- ESET discovers 11 vulnerable UEFI shim bootloaders signed by Microsoft, allowing attackers to bypass Secure Boot and deploy malicious bootkits
- Any UEFI system trusting Microsoft’s 2011 third‑party certificate could be exposed, potentially billions of devices; attackers can bring old trusted shims to new systems
- Microsoft has revoked the vulnerable shims, and users should apply the latest UEFI revocations (Windows auto‑updates, Linux via LVFS) to block exploitation
Cybersecurity experts from ESET have discovered 11 vulnerable UEFI shim bootloaders, all signed by Microsoft, which could allow threat actors to exploit ancient vulnerabilities and bypass UEFI Secure Boot, deploying all sorts of malicious bootkits.
A shim is a small, intermediary bootloader that works as a bridge between a computer’s firmware (UEFI) and the operating system‘s bootloader.
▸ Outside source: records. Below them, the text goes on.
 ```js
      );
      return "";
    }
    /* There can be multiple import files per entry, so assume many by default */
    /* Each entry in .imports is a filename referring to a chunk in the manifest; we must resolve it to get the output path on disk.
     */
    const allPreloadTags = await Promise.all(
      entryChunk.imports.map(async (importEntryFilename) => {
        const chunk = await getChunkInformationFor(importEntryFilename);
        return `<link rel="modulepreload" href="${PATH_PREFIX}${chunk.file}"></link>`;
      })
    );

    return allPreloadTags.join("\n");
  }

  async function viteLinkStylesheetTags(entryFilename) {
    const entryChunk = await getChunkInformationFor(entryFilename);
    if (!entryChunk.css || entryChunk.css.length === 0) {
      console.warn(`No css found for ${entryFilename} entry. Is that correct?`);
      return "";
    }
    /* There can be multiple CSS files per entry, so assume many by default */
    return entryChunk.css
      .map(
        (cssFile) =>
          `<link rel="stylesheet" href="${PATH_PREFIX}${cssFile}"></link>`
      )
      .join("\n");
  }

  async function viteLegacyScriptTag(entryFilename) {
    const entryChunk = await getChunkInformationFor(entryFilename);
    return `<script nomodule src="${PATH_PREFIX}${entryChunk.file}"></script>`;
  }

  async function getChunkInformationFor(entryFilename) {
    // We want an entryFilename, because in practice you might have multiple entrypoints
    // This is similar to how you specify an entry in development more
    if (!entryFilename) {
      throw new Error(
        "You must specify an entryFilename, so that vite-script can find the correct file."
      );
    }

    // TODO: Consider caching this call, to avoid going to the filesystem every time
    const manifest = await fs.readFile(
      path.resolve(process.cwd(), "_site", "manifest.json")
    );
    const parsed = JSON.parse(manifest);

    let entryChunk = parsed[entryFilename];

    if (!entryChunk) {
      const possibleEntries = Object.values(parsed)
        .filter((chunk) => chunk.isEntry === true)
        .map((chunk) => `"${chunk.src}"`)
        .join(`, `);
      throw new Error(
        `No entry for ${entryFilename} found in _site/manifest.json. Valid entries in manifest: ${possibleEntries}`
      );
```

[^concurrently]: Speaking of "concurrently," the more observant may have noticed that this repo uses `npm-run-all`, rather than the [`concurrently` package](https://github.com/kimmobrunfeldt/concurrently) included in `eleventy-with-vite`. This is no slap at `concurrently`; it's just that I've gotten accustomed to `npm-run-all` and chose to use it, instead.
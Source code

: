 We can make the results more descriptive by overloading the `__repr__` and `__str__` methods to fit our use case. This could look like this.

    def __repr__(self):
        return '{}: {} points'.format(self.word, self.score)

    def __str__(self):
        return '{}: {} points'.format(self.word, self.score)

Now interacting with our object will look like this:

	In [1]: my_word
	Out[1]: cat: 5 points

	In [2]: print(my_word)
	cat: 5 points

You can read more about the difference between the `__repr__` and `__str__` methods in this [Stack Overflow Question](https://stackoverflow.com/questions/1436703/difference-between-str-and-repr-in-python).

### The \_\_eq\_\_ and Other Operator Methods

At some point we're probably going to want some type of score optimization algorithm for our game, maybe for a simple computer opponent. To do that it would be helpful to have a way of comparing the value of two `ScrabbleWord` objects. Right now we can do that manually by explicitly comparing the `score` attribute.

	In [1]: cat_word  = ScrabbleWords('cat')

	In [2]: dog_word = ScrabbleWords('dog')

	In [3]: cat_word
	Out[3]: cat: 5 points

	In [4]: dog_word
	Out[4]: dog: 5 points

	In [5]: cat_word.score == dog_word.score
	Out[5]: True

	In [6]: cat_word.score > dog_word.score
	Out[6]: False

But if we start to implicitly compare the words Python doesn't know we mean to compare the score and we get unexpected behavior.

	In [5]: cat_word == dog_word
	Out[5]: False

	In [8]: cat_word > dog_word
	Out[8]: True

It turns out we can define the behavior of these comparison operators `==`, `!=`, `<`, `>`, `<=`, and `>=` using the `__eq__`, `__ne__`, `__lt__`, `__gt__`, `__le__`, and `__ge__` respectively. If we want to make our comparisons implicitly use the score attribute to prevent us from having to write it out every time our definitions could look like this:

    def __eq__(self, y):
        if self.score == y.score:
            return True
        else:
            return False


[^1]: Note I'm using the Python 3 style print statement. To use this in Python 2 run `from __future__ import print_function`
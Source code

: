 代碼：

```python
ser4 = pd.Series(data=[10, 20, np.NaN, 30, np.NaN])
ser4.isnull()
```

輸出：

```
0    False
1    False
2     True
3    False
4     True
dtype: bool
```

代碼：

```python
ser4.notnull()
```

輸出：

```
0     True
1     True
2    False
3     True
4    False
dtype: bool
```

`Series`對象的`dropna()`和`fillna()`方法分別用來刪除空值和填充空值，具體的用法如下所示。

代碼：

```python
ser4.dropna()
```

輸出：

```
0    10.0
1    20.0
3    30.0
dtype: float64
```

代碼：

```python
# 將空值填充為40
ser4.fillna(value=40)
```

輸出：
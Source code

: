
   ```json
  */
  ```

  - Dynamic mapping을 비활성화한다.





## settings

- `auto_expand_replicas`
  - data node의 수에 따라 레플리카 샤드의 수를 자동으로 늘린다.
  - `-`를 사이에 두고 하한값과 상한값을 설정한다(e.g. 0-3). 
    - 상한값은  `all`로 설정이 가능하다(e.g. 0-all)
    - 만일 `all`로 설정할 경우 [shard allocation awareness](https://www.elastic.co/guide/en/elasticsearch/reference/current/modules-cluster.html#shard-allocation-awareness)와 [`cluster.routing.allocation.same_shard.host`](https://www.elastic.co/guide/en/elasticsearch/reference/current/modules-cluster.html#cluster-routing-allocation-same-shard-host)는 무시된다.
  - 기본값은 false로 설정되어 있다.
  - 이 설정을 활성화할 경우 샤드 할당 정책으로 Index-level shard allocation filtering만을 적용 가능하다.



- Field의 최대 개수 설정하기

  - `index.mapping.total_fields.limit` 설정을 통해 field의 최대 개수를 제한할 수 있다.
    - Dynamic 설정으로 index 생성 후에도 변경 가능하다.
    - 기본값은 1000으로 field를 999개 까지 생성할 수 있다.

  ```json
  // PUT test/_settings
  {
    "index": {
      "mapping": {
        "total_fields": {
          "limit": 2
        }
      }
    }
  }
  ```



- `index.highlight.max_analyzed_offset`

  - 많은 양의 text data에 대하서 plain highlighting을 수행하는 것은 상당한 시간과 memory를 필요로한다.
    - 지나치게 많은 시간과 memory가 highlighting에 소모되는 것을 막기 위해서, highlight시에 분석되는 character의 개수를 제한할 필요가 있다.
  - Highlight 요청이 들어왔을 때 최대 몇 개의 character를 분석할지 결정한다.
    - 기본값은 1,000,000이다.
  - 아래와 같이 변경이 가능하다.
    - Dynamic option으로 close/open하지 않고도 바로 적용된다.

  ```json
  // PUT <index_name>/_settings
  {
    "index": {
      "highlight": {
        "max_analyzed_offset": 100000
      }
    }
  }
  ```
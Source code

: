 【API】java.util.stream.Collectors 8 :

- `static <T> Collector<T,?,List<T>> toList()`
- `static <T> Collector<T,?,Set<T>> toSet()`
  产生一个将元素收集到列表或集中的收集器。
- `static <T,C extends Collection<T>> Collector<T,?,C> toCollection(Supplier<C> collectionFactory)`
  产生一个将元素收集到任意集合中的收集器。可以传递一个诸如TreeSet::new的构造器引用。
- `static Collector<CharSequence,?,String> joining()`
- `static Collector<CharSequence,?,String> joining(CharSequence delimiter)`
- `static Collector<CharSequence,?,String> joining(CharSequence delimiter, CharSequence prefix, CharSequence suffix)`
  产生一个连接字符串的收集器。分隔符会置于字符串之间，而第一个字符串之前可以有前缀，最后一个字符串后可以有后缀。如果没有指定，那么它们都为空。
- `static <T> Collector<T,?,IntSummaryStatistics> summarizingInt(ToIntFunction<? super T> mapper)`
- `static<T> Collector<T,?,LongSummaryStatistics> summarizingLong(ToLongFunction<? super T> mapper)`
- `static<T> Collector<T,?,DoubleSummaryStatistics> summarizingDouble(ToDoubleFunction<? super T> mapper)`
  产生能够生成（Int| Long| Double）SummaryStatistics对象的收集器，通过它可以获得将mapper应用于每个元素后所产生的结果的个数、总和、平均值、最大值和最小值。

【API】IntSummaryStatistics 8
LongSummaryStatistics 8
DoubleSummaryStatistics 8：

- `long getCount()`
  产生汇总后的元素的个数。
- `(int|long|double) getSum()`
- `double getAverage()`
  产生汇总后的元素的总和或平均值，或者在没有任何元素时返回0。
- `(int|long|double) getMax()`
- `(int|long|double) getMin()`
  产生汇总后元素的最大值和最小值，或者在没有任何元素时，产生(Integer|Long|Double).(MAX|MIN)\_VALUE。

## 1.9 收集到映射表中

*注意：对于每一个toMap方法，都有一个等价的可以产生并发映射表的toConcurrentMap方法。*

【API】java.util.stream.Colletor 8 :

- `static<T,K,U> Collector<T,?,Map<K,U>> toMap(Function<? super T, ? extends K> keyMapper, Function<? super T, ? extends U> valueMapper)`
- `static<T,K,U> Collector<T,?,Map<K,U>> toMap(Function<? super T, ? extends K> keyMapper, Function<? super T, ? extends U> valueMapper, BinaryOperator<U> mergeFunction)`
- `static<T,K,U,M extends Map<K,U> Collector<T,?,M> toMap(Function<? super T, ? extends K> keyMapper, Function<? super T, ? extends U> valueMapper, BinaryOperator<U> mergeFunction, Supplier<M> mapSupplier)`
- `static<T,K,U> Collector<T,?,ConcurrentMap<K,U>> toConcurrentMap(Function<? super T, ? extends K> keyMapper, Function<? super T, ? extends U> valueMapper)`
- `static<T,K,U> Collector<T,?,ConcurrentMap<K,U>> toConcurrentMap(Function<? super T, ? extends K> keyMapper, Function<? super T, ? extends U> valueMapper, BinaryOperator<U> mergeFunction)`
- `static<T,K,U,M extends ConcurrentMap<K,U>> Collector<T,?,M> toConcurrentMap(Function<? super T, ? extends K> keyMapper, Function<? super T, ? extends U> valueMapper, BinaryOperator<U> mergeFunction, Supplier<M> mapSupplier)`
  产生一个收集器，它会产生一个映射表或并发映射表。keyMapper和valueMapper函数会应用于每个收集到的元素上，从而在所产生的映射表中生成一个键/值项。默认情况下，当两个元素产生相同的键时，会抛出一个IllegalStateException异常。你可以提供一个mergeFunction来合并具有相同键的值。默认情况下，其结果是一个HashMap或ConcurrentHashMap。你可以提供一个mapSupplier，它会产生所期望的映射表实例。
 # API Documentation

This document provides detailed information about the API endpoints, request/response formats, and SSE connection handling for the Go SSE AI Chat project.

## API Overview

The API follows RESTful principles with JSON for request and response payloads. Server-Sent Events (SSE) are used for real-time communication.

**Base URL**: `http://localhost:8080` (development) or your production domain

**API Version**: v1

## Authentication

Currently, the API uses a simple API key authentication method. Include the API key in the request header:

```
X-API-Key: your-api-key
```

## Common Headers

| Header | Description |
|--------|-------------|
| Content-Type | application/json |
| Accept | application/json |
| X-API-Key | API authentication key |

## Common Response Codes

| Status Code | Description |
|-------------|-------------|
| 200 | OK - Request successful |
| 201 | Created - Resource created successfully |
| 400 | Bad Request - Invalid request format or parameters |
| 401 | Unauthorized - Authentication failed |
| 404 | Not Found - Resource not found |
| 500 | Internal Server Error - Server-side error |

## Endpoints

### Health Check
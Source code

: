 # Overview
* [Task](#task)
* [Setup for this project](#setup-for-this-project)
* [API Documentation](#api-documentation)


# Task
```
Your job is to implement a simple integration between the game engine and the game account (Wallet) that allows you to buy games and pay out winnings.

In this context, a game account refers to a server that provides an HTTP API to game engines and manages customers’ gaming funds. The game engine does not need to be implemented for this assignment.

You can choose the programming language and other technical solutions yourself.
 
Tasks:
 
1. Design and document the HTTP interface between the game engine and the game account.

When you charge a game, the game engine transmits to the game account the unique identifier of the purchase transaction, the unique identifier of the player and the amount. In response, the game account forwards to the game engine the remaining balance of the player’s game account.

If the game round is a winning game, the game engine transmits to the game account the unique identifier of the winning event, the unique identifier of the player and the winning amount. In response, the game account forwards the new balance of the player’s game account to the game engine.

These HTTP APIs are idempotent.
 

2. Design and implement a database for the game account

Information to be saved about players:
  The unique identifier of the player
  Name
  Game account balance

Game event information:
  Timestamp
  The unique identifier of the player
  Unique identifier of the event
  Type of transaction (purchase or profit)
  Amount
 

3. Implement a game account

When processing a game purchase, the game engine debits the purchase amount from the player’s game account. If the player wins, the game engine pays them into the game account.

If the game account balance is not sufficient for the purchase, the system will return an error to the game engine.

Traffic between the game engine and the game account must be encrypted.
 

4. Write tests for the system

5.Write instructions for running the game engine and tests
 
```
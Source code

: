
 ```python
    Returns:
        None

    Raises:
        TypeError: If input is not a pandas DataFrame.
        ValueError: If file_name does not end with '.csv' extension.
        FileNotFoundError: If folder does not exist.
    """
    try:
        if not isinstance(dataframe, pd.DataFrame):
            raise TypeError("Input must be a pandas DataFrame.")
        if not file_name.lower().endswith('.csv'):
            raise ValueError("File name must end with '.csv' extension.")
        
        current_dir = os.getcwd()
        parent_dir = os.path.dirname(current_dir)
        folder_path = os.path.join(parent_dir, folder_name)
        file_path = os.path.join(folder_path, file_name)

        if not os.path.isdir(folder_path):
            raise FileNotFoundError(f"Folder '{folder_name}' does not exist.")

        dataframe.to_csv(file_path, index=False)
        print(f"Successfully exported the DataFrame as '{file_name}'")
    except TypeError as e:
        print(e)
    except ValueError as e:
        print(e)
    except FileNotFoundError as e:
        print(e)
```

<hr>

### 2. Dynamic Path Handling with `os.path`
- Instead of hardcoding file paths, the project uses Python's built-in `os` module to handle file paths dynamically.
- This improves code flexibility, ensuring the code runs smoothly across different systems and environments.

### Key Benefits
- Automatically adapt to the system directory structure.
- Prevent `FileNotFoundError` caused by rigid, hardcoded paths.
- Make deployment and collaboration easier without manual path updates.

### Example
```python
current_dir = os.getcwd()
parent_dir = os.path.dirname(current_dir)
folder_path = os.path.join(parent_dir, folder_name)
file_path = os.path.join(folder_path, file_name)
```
Its primary purpose is to allow operating systems to work with UEFI Secure Boot without having Microsoft sign every Linux bootloader individually.
Any UEFI-based machine that trusts the Microsoft Corporation UEFI CA 2011 third-party UEFI certificate authority (CE) certificate, regardless of the operating system, was said to be vulnerable to the shims (versions 0.9 and older). That would put the number of potentially vulnerable devices in the billions, since almost all modern x86 PCs use UEFI firmware, and most of them trust the Microsoft Corporation UEFI CA 2011 certificate out of the box.
Revoking the shims
However, ESET reported its findings to CERT/CC and the vulnerable UEFI applications were all revoked.
The shims come from different tools such as PC diagnostic software, Linux distribution, and other UEFI-based utilities, the researchers explained. They also added that, since the attackers can bring their own vulnerable shims to any UEFI system with the Microsoft third-party UEFI certificate enrolled, they can exploit systems that are, at first, not affected.
To block the vulnerable shims, users should apply the latest UEFI revocations from Microsoft, it was said. While Windows systems will most likely do it automatically, Linux systems users should do it through the Linux Vendor Firmware Service.
“What makes these old shims dangerous is not a novel vulnerability; it’s that no new vulnerability is needed to bypass UEFI Secure Boot,” says ESET researcher Martin Smolár, who discovered the vulnerable shims.
“An attacker needs no complicated exploitation primitives — only a copy of an old, still-trusted but unrevoked shim binary and a basic understanding of how UEFI shims work. That is enough to bypass such an essential security feature as UEFI Secure Boot.”